Polly Dunn, 1999 Cable Hall of Fame Honoree

I am singing my song again that the closer the contact that he has with subscribers the better he is going to know how the cable systems can serve, and the better he can present their case on the Hill or at the FCC or in the state or in the city.

Pauline Dunn began as a small system operator in Columbus, MS and stayed that way throughout her career. Almost as soon as she took an active role in running her late husband’s system, she emerged as one of the cable industry’s busiest leaders and most effective spokespeople.

She helped build the Mississippi and Southern Cable associations, shunning most of the leadership positions offered her, and served on the board of the National Cable Television Association (NCTA). She was one of only two women during those years—along with attorney Yolanda G. Barco—elected to the Cable TV Pioneers.

Born in Kentucky and raised in West Virginia, Polly Long was working as a teacher when she met Morris Dunn, an executive from Union Carbide. She married him in 1940, and they moved to Florence, AL. For the next decade, she was active in community affairs and raised two children while Morris managed a knitting mill.

In 1953, while visiting in West Virginia, the Dunns heard about cable television. Like many cable pioneers, the Dunns were long on vision and short on cash, but Morris’ outgoing personality would make the difference. As Polly often said: “He never met a stranger.” Although they had almost no investment capital, the couple won the franchise to build Mississippi’s first cable system in Columbus.

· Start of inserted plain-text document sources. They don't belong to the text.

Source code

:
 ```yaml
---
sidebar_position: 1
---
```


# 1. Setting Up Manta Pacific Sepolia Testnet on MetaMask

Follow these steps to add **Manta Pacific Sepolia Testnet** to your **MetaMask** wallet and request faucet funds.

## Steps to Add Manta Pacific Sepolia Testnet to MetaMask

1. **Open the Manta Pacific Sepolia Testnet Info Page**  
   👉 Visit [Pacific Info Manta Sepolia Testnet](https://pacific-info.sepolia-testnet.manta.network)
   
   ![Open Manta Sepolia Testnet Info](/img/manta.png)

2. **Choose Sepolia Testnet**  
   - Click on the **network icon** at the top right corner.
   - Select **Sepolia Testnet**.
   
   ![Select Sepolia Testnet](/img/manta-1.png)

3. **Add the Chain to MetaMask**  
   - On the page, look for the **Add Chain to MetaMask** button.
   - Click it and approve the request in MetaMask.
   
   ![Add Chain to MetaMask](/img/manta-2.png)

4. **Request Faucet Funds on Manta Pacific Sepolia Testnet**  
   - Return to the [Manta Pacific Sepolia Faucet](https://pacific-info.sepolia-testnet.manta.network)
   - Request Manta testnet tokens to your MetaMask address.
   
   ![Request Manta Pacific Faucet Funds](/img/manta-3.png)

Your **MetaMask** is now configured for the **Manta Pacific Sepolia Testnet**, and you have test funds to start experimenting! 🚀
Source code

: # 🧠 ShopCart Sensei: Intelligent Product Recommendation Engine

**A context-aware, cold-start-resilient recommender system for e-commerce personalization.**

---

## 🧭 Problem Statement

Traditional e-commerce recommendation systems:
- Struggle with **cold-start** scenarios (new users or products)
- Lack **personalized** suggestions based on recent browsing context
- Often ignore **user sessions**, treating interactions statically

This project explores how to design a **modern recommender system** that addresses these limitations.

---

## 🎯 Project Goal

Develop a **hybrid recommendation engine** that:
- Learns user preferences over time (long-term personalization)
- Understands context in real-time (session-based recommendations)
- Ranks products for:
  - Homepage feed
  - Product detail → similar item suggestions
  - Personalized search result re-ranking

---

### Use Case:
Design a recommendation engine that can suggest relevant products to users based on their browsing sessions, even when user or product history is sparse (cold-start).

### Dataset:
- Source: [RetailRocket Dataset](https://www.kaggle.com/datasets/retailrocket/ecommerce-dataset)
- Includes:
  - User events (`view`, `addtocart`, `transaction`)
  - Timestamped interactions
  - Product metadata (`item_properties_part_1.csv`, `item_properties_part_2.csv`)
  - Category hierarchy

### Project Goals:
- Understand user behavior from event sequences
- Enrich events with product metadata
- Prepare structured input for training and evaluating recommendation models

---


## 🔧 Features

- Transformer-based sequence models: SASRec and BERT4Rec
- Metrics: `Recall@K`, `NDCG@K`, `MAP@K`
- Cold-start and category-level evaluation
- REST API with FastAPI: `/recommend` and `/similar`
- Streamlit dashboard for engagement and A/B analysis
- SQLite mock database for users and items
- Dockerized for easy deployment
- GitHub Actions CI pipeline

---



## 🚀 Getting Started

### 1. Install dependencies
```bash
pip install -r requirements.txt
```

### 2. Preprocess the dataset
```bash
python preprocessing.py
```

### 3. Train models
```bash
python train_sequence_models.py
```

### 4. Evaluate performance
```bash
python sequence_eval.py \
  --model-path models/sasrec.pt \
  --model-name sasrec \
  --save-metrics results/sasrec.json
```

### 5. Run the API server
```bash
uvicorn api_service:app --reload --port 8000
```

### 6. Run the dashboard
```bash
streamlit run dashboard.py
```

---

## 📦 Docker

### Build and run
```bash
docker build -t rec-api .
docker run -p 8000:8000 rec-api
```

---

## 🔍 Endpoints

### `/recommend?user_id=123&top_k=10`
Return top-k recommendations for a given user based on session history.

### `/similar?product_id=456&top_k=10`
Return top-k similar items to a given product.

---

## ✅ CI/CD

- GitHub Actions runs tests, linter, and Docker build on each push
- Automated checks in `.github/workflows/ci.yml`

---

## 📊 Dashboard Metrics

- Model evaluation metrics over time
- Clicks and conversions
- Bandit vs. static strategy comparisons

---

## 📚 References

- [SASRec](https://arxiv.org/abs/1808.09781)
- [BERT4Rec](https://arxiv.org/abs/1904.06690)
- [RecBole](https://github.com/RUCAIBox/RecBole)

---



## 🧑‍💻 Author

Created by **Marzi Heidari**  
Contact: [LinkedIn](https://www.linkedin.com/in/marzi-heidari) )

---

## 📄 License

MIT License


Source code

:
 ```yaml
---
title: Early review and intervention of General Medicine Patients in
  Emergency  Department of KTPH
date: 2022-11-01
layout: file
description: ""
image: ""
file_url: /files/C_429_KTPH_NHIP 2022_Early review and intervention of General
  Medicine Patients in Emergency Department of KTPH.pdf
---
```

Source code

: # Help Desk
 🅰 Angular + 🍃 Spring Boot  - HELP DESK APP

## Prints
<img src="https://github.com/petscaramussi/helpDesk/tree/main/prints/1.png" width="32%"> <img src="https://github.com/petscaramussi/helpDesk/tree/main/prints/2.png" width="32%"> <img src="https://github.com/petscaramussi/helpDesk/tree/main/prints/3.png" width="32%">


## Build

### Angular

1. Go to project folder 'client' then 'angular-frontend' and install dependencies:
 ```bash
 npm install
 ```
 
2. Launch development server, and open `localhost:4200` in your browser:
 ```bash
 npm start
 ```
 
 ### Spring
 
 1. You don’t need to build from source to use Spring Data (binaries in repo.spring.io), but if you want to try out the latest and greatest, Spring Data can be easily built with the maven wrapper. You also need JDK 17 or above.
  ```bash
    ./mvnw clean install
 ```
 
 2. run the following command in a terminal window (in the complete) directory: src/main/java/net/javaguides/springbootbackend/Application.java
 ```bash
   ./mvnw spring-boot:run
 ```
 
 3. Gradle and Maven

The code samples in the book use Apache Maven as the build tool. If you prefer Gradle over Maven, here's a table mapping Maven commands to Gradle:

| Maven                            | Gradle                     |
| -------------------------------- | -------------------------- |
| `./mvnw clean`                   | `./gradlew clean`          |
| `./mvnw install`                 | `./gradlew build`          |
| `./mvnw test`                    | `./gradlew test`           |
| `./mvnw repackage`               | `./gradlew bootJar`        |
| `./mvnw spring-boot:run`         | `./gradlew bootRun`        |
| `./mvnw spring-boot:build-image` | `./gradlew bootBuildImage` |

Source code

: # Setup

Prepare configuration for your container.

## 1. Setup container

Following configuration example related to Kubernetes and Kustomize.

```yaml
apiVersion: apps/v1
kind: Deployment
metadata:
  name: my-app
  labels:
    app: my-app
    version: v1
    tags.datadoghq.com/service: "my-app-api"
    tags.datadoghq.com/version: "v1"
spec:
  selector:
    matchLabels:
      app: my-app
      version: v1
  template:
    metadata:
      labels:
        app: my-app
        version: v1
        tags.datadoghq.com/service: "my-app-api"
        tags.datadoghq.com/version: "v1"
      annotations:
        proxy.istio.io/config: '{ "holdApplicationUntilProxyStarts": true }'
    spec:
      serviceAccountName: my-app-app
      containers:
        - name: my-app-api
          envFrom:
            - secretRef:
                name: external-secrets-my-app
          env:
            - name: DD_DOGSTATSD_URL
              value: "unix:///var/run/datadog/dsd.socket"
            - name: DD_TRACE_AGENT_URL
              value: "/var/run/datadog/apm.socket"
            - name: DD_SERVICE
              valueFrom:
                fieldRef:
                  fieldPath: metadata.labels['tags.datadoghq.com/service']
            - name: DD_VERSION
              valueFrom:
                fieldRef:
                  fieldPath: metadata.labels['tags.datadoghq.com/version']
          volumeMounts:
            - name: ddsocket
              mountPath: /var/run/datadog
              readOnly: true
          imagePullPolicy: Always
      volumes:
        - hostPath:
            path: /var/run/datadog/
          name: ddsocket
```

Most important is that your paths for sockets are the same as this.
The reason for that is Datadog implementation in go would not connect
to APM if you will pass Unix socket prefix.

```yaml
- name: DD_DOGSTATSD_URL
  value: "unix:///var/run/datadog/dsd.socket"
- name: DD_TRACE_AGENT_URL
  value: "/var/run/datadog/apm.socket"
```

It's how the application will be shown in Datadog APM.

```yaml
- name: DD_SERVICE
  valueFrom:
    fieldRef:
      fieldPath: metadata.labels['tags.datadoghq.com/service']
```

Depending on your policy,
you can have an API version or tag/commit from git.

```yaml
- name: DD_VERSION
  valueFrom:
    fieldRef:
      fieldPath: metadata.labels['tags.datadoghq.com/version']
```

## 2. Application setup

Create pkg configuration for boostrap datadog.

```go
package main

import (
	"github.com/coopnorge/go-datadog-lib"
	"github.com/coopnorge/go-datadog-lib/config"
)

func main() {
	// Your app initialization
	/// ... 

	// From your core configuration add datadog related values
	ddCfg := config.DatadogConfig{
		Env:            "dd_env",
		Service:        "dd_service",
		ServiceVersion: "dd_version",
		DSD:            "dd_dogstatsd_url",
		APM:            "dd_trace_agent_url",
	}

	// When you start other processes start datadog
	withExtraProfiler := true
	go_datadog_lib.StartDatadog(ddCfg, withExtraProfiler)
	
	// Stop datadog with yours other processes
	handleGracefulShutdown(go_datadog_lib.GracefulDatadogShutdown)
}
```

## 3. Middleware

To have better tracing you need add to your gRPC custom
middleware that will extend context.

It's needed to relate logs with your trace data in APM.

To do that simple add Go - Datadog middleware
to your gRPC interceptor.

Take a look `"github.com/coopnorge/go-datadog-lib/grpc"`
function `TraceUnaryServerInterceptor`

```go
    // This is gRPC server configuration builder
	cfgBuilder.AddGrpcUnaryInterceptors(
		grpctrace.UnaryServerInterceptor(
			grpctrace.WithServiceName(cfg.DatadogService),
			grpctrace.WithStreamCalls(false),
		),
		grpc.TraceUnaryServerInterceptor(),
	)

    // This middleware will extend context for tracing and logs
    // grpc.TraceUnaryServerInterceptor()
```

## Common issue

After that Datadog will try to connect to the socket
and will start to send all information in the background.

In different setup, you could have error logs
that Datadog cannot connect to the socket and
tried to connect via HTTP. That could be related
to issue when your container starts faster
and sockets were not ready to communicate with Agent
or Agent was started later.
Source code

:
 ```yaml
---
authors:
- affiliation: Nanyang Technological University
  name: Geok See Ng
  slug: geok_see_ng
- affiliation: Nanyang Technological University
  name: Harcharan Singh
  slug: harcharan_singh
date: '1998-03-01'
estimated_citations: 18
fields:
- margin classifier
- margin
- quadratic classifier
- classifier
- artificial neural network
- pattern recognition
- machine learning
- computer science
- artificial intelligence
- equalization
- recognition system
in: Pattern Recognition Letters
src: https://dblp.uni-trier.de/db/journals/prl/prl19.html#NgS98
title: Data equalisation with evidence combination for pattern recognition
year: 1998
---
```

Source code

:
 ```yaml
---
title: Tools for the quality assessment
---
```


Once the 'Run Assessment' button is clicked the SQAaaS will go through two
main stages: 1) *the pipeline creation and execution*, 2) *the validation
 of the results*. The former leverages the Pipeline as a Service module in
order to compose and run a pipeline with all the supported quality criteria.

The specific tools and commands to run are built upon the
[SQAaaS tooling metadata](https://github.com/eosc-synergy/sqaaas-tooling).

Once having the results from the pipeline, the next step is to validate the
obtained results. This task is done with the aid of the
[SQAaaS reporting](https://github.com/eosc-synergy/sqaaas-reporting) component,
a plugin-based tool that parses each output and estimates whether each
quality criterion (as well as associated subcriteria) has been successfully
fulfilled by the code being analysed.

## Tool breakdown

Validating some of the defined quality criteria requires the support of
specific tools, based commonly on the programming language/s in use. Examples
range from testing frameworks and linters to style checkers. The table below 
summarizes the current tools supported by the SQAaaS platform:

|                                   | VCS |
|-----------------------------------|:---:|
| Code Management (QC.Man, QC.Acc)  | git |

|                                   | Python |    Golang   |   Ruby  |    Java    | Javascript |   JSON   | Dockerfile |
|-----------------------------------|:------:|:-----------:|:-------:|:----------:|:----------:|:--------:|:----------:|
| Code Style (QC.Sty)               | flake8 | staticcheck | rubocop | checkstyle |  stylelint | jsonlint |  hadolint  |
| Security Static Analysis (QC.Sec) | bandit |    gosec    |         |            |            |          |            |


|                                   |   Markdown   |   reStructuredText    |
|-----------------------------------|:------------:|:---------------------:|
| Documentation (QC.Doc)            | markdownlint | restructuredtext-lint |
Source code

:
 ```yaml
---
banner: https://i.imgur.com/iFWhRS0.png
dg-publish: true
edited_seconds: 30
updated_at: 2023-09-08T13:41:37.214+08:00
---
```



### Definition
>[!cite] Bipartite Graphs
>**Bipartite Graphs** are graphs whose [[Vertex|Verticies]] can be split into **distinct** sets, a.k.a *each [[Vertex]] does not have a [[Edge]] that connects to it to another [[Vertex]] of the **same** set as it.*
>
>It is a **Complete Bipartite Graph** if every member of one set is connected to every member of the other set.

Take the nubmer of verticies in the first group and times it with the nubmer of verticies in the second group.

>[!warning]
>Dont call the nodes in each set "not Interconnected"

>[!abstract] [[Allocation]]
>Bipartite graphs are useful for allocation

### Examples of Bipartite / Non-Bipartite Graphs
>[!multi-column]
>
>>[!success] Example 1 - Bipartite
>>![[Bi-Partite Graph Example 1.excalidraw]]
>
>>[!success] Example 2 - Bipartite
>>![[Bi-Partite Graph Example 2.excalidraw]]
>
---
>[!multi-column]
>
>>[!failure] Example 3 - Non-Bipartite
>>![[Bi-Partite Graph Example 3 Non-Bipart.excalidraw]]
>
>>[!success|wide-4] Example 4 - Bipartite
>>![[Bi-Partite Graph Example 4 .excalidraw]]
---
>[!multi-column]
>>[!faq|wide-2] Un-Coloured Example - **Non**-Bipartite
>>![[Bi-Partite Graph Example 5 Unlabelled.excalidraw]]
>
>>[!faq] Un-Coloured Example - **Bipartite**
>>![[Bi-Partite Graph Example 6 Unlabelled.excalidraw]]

Their first service delivered two TV signals from Birmingham, AL.

Community service was an essential part of doing business in Polly Dunn’s mind and she frequently reminded the National Cable Television Association about the need for cable operators to do more of it. She mourned the day that the word “cable” replaced the word “community” in NCTA.

Dunn discovered early in her involvement with the NCTA that most of the association’s members had never seen the inside of the FCC’s offices. “I remember visiting the FCC,” she recalled. “They literally had never met a cable operator.” Dunn soon changed that. “She never brought a crowd and she never overstayed her visits,” recalls Bill Johnson, then chief of the Cable TV Bureau and today deputy chief of the Cable Services Bureau.

Dunn also helped organize the Southern CATV Association, now the Southern Cable Telecommunications Association. She was instrumental in forming that organization’s Tower Club, which presents annual awards to outstanding cable operators. Today, those accolades are known as the Dunn Awards, honoring both Polly and Morris.

By the 1980s, Dunn had become known as the “first lady of cable,” a compliment she would deftly deflect by replying: “you can call me anything, just not the old lady of cable.”

People listened to Dunn because she listened to them. She viewed an opponent not as an enemy but as someone absent of the facts. And she took the responsibility to educate everyone, from the humblest subscriber to the most irascible congressman, about what they should expect from her and what she expected from them. Her relations with policy makers included some tactics that might not be allowed today.